Awesome

An Efficient and Effective Transformer Decoder-Based Framework for Multi-Task Visual Grounding

Dependencies

Python 3.8
Pytorch 2.0.1 + cu117
Check requirements.txt for other dependencies.

Data Preparation

1.You can download the images from the original source and place them in ./ln_data folder:

RefCOCO/RefCOCO+/RefCOCOg
Flickr30K Entities
Visual Genome

Finally, the ./data/image_data folder will have the following structure:

|-- ln_data
   |-- flickr30k
   |-- other/images/mscoco/images/train2014/
   |-- visual-genome

2.Download data labels here and place them in ./mask_data folder

Pretrained Checkpoints

Download the following checkpoints and place them in the ./checkpoints folder.

ViTDet
SwinT

Training and Evaluation

Training on RefCOCOg.

 CUDA_VISIBLE_DEVICES=0,1,2,3 python -m torch.distributed.launch --nproc_per_node=4 \
--master_port 12345 \
 --use_env train.py \
 --batch_size 20 \
 --lr 0.000025 \
 --lr_bert 0.000005 \
 --lr_visual 0.00001 \
 --aug_scale --aug_translate --aug_crop \
 --backbone ViTDet \
 --imsize 448 \
 --bert_enc_num 12\
 --dataset gref_umd \
 --max_query_len 40 \
 --lr_scheduler poly \
 --is_segment \
 --is_eliminate \
 --vl_enc_layers 3 \
 --dim_feedforward 1024 \
 --loss_alpha 0.1 \
 --epochs 150 \
 --output_dir outputs/refcocog_ViTDet >refcocog_ViTDet.txt 2>&1 &

Please refer to train.sh for training commands on other datasets.

Evaluation on RefCOCOg.

CUDA_VISIBLE_DEVICES=0,1,2,3 python -m torch.distributed.launch --nproc_per_node=4 \
--master_port 12345 --use_env eval.py \
--batch_size 20 --num_workers 10 \
--bert_enc_num 12 \
--backbone ViTDet --imsize 448 \
--dataset gref_umd --max_query_len 40 \
--eval_set test  --vl_enc_layers 3 \
--dim_feedforward 1024 \
--eval_model ./outputs/refcocog_ViTDet/best_mask_checkpoint.pth \
--output_dir ./outputs/refcocog_ViTDet \
--is_segment --is_eliminate

Please refer to test.sh for evaluation commands on other splits or datasets.
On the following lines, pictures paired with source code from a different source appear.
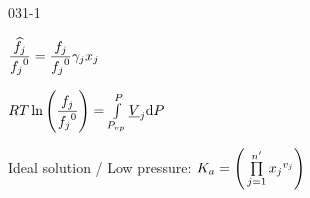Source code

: \begin{mitframe}{031-1}
\begin{listone}
\begin{listtwo}
\begin{listthree}
\begin{listfour}
                \item $\dfrac{\widehat{\fug}_{j}}{{\fug_{j}}^{\init}}=\dfrac{\fug_{j}}{{\fug_{j}}^{\init}} \gamma_{j} x_{j}$
                
                \item $\gasconst\Temp\ln\Bigg(\dfrac{\fug_{j}}{{\fug_{j}}^{\init}}\Bigg)=\int\limits_{\p_{vp}}^{\p}\uline{\vol}_{j}\mathrm{d}\p$
                
                \item Ideal solution / Low pressure: $\eqconst = \Bigg(\prod\limits_{j=1}^{n'}{x_{j}}^{\vvel_{j}}\Bigg)$
                
                

			\end{listfour}                        

		\end{listthree}                        
    
    \end{listtwo}     
    
\end{listone}			

\end{mitframe}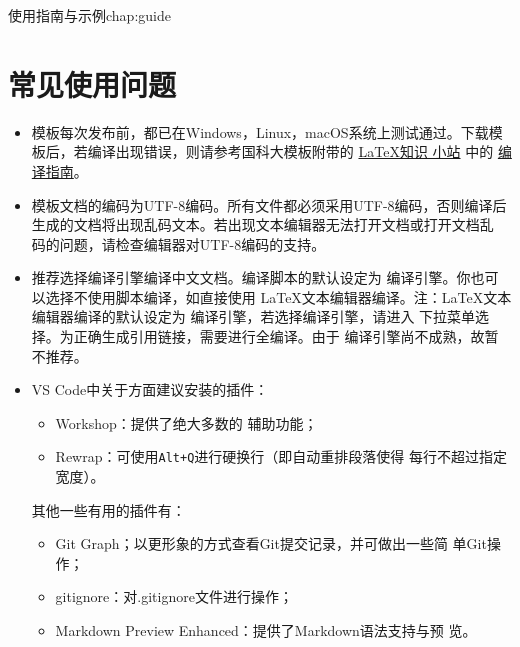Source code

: \begin{cuzchapter}{使用指南与示例}{chap:guide}
    \section{常见使用问题}\label{sec:qa}

    \begin{itemize}
        \item 模板每次发布前，都已在Windows，Linux，macOS系统上测试通过。下载模
              板后，若编译出现错误，则请参考国科大模板附带的
              \href{https://github.com/mohuangrui/ucasthesis/wiki}{\LaTeX{}知识
                  小站} 中的
              \href{https://github.com/mohuangrui/ucasthesis/wiki/%E7%BC%96%E8%AF%91%E6%8C%87%E5%8D%97}{编
                  译指南}。
        \item 模板文档的编码为UTF-8编码。所有文件都必须采用UTF-8编码，否则编译后
              生成的文档将出现乱码文本。若出现文本编辑器无法打开文档或打开文档乱
              码的问题，请检查编辑器对UTF-8编码的支持。
        \item 推荐选择编译引擎编译中文文档。编译脚本的默认设定为
              编译引擎。你也可以选择不使用脚本编译，如直接使用
              \LaTeX{}文本编辑器编译。注：\LaTeX{}文本编辑器编译的默认设定为
              编译引擎，若选择编译引擎，请进入
              下拉菜单选择。为正确生成引用链接，需要进行全编译。由于
              编译引擎尚不成熟，故暂不推荐。
        \item VS Code中关于方面建议安装的插件：
              \begin{itemize}
                  \item {} Workshop：提供了绝大多数的
                        辅助功能；
                  \item Rewrap：可使用\verb|Alt+Q|进行硬换行（即自动重排段落使得
                        每行不超过指定宽度）。
              \end{itemize}
              其他一些有用的插件有：
              \begin{itemize}
                  \item Git Graph；以更形象的方式查看Git提交记录，并可做出一些简
                        单Git操作；
                  \item gitignore：对.gitignore文件进行操作；
                  \item Markdown Preview Enhanced：提供了Markdown语法支持与预
                        览。
              \end{itemize}

\end{itemize}
\end{cuzchapter}
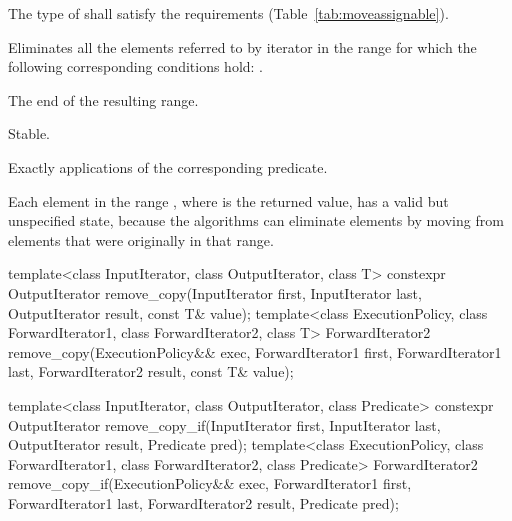 \begin{itemdescr}
\pnum
\requires
The type of
shall satisfy the 
requirements (Table~\ref{tab:moveassignable}).

\pnum
\effects
Eliminates all the elements referred to by iterator
in the range 
for which the following corresponding conditions hold:
.

\pnum
\returns
The end of the resulting range.

\pnum
\remarks Stable.

\pnum
\complexity
Exactly
applications of the corresponding predicate.

\pnum
\begin{note}
Each element in the range , where  is
the returned value, has a valid but unspecified state, because the algorithms
can eliminate elements by moving from elements that were originally
in that range.
\end{note}
\end{itemdescr}

%
%
\begin{itemdecl}
template<class InputIterator, class OutputIterator, class T>
  constexpr OutputIterator
    remove_copy(InputIterator first, InputIterator last,
                OutputIterator result, const T& value);
template<class ExecutionPolicy, class ForwardIterator1, class ForwardIterator2,
         class T>
  ForwardIterator2
    remove_copy(ExecutionPolicy&& exec,
                ForwardIterator1 first, ForwardIterator1 last,
                ForwardIterator2 result, const T& value);

template<class InputIterator, class OutputIterator, class Predicate>
  constexpr OutputIterator
    remove_copy_if(InputIterator first, InputIterator last,
                   OutputIterator result, Predicate pred);
template<class ExecutionPolicy, class ForwardIterator1, class ForwardIterator2,
         class Predicate>
  ForwardIterator2
    remove_copy_if(ExecutionPolicy&& exec,
                   ForwardIterator1 first, ForwardIterator1 last,
                   ForwardIterator2 result, Predicate pred);
\end{itemdecl}

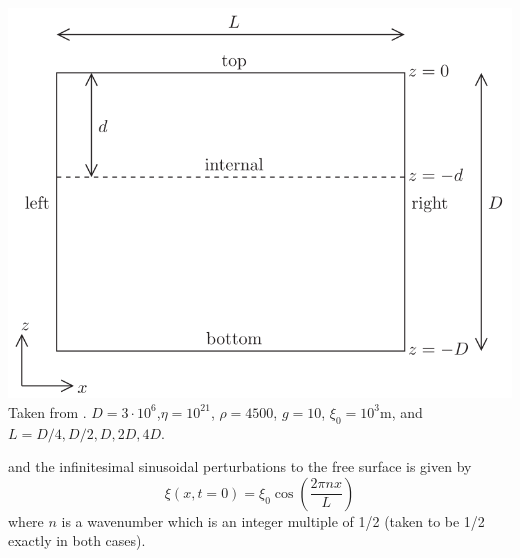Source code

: \begin{center}
\begin{minipage}{0.45\textwidth}
\includegraphics[height=0.8\textwidth]{images/benchmark_relaxation/krwd12}\\
{\small Taken from \cite{krwd12}. $D=3\cdot 10^6$,$\eta=10^{21}$, $\rho=4500$, $g=10$, $\xi_0=10^3$m, and 
$L=D/4,D/2,D,2D,4D$.}
\end{minipage}
\end{center}
and the infinitesimal sinusoidal perturbations to the free surface is given by
\[
\xi(x,t=0)=\xi_0 \cos \left( \frac{2 \pi n x}{L}  \right)
\]
where $n$ is a wavenumber which is an integer multiple of 1/2 (taken to be 1/2 exactly in both cases).



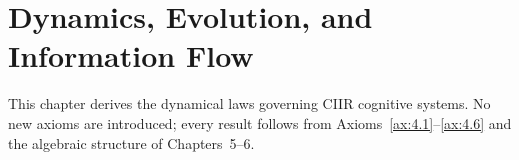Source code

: %
%
%
%

%
%

\section{Dynamics, Evolution, and Information Flow}
\label{sec:ch7:dynamics}

This chapter derives the dynamical laws governing CIIR cognitive systems.
No new axioms are introduced; every result follows from
Axioms~\ref{ax:4.1}--\ref{ax:4.6} and the algebraic structure of
Chapters~5--6.

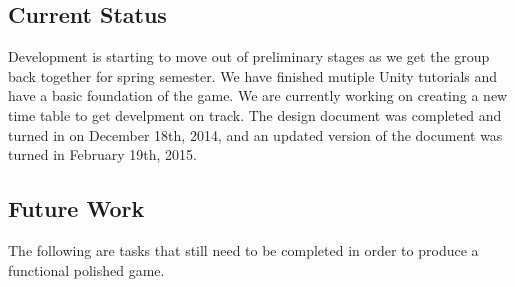 \documentclass[12pt]{article}       %
\begin{document}
\subsection{Current Status}

Development is starting to move out of preliminary stages as we get the group back together for spring semester. We have finished mutiple Unity tutorials and have a basic foundation of the game. We are currently working on creating a new time table to get develpment on track. The design document was completed and turned in on December 18th, 2014, and an updated version of the document was turned in February 19th, 2015. 

\subsection{Future Work}
The following are tasks that still need to be completed in order to produce a functional polished game.
\end{document}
For the pretraining result, first use the following command to pretrain model on the mixed dataset.

CUDA_VISIBLE_DEVICES=0,1,2,3,4,5,6,7 python -m torch.distributed.launch --nproc_per_node=8 \
 --master_port 12345 \
 --use_env train.py \
 --batch_size 20 \
 --lr 0.000025 \
 --lr_bert 0.00005 \
 --lr_visual 0.00001 \
 --aug_scale --aug_translate --aug_crop \
 --backbone ViTDet \
 --imsize 448 \
 --bert_enc_num 12 \
 --dataset mixed_pretrain \
 --max_query_len 40 \
 --vl_enc_layers 3 \
 --dim_feedforward 1024 \
 --lr_scheduler poly \
 --loss_alpha 0.5 \
 --epochs 20 \
 --output_dir outputs/mixed_pretrain_decoder >mixed_pretrain_decoder.txt 2>&1 &

Then use the following command to fine-tune on mixed RefCOCO series datasets.

   CUDA_VISIBLE_DEVICES=0,1,2,3,4,5,6,7 python -m torch.distributed.launch --nproc_per_node=8 \
 --master_port 12345 \
 --use_env train.py \
 --batch_size 20 \
 --is_segment \
 --lr 0.000025 \
 --lr_bert 0.000005 \
 --lr_visual 0.00001 \
 --aug_scale --aug_translate --aug_crop \
 --backbone ViTDet --is_eliminate \
 --imsize 448 \
 --bert_enc_num 12 \
 --dataset mixed_coco \
 --max_query_len 40 \
 --vl_enc_layers 3 \
 --dim_feedforward 1024 \
 --lr_scheduler poly \
 --loss_alpha 0.05 \
 --eliminated_threshold 0.0015 \
 --epochs 150 \
 --pretrain outputs/mixed_pretrain_decoder/checkpoint.pth \
 --output_dir outputs/mixed_coco_decoder >mixed_coco_decoder.txt 2>&1 &

Our checkpoints

Our checkpoints are available at OneDrive.